Duty of executor
Ford v Princehorn; Estate of Ford  NSWSC 1165. White J.
28 The duty of an executor is to act with reasonable diligence in both realising the estate's assets and discharging debts, and also in distributing the estate to those entitled (Mavrideros v Mack  NSWCA 286; (1998) 45 NSWLR 80 at ; Garthshore v Chalie (1804) 10 Ves. Jun. 1; 32 ER 743; and Re Tankard  Ch 69).
Bird v Bird (No 4)  NSWSC 648. Rein J. 5.6.12.
104 There is no dispute that executors are under a positive duty to call in and collect the assets of the deceased: see Re Whelan (Deceased)  VR 706 at 719 per Sholl J.
The executors, if necessary, must bring proceedings to that end but can, in the alternative, set off a debt owed to the estate against a legacy due to a beneficiary: see Cherry v Boultbee (1839) 4 My & Cr 442; (1839) 41 ER 171.
The executors have the same remedies available to them as the deceased to recover monies due to the estate: see Dalrymple v Melville (1932) 32 SR (NSW) 596 at 602.
An executor, in relation to a debt due to the estate, is required to demand payment and, if payment is not made, to take proceedings to recover the debt, even if that involves taking action against relatives of the deceased (and the executor): see In re Brogden; Billing v Brogden (1888) 38 Ch D 546 per Cotton LJ at 546, Fry LJ at 570 and Lopes LJ at 574.
The rule in Cherry v Boultbee referred to above does not in terms apply where there is no "debt" owed by the legatee, but it seems to be accepted here that Mona had received funds of Percy to which she was not entitled and which the executors could set off. That is the plaintiff's claim and the defendants have not asserted otherwise.

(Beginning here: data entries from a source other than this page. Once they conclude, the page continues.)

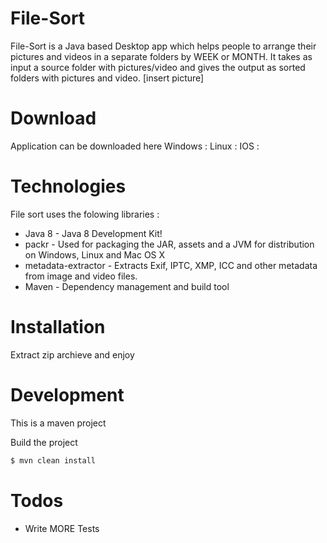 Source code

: # File-Sort
File-Sort is a Java based Desktop app which helps people to arrange their pictures and videos in a separate folders by WEEK or MONTH.
It takes as input a source folder with pictures/video and gives the output as sorted folders with pictures and video.
[insert picture]

# Download 
Application can be downloaded here
Windows :
Linux :
IOS :

# Technologies

File sort uses the folowing libraries :

* Java 8 - Java 8 Development Kit!
* packr - Used for packaging the JAR, assets and a JVM for distribution on Windows, Linux and Mac OS X
* metadata-extractor - Extracts Exif, IPTC, XMP, ICC and other metadata from image and video files.
* Maven - Dependency management and build tool

# Installation

Extract zip archieve and enjoy 

# Development

This is a maven project

Build the project
```sh
$ mvn clean install
```

# Todos

 - Write MORE Tests

   [dill]: <https://github.com/joemccann/dillinger>
   [git-repo-url]: <https://github.com/joemccann/dillinger.git>
   [john gruber]: <http://daringfireball.net>
   [df1]: <http://daringfireball.net/projects/markdown/>
   [markdown-it]: <https://github.com/markdown-it/markdown-it>
   [Ace Editor]: <http://ace.ajax.org>
   [node.js]: <http://nodejs.org>
   [Twitter Bootstrap]: <http://twitter.github.com/bootstrap/>
   [jQuery]: <http://jquery.com>
   [@tjholowaychuk]: <http://twitter.com/tjholowaychuk>
   [express]: <http://expressjs.com>
   [AngularJS]: <http://angularjs.org>
   [Gulp]: <http://gulpjs.com>

   [PlDb]: <https://github.com/joemccann/dillinger/tree/master/plugins/dropbox/README.md>
   [PlGh]: <https://github.com/joemccann/dillinger/tree/master/plugins/github/README.md>
   [PlGd]: <https://github.com/joemccann/dillinger/tree/master/plugins/googledrive/README.md>
   [PlOd]: <https://github.com/joemccann/dillinger/tree/master/plugins/onedrive/README.md>
   [PlMe]: <https://github.com/joemccann/dillinger/tree/master/plugins/medium/README.md>
   [PlGa]: <https://github.com/RahulHP/dillinger/blob/master/plugins/googleanalytics/README.md>

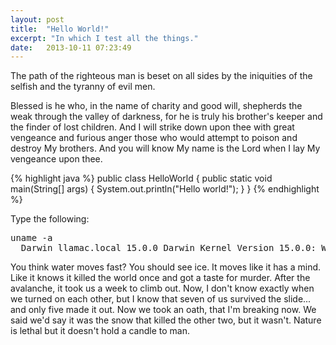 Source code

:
 ```yaml
---
layout: post
title:  "Hello World!"
excerpt: "In which I test all the things."
date:   2013-10-11 07:23:49
---
```


The path of the righteous man is beset on all sides by the iniquities of the
selfish and the tyranny of evil men.

Blessed is he who, in the name of charity and good will, shepherds the weak
through the valley of darkness, for he is truly his brother's keeper and the
finder of lost children. And I will strike down upon thee with great vengeance
and furious anger those who would attempt to poison and destroy My brothers. And
you will know My name is the Lord when I lay My vengeance upon thee.

{% highlight java %}
public class HelloWorld {
  public static void main(String[] args) {
    System.out.println("Hello world!");
  }
}
{% endhighlight %}

Type the following:

<pre class="terminal">
uname -a
  Darwin llamac.local 15.0.0 Darwin Kernel Version 15.0.0: Wed Oct 28 11:41:13 PDT 2015; root:xnu-3248.20.42~5/RELEASE_X86_64 x86_64
</pre>

You think water moves fast? You should see ice. It moves like it has a mind.
Like it knows it killed the world once and got a taste for murder. After the
avalanche, it took us a week to climb out. Now, I don't know exactly when we
turned on each other, but I know that seven of us survived the slide... and only
five made it out. Now we took an oath, that I'm breaking now. We said we'd say
it was the snow that killed the other two, but it wasn't. Nature is lethal but
it doesn't hold a candle to man.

105 Once it is established that there is a debt owed to the estate, it is incumbent on the executor to "show why he did not get it in": see Stiles v Guy (1848) 16 Sim 230 and In re Brogden; Billing v Brogden per Cotton LJ at 568.
An executor who fails to call in a debt is liable in devastavit: National Trustees Executors & Agency Co of Australasia Ltd v Dwyer (1940) 63 CLR 1 per Latham CJ. Devastavit or "waste" includes both the wrongful distribution of assets depriving the estate of funds to meet the other beneficiaries' needs and the failure to get in assets, debts or liabilities and failure to preserve. As is explained by Perram J in Bovaird v Trustee of Bankrupt Estate of Frost  FCA 1159, the approach of equity that "wilful default" is required has prevailed.
What is required to constitute "wilful default" however is "a want of prudence": see J R Martyn and N Caddick, Williams, Mortimer and Sunnucks on Executors, Administrators and Probate, 19th ed (2008) Sweet & Maxwell at [55-13].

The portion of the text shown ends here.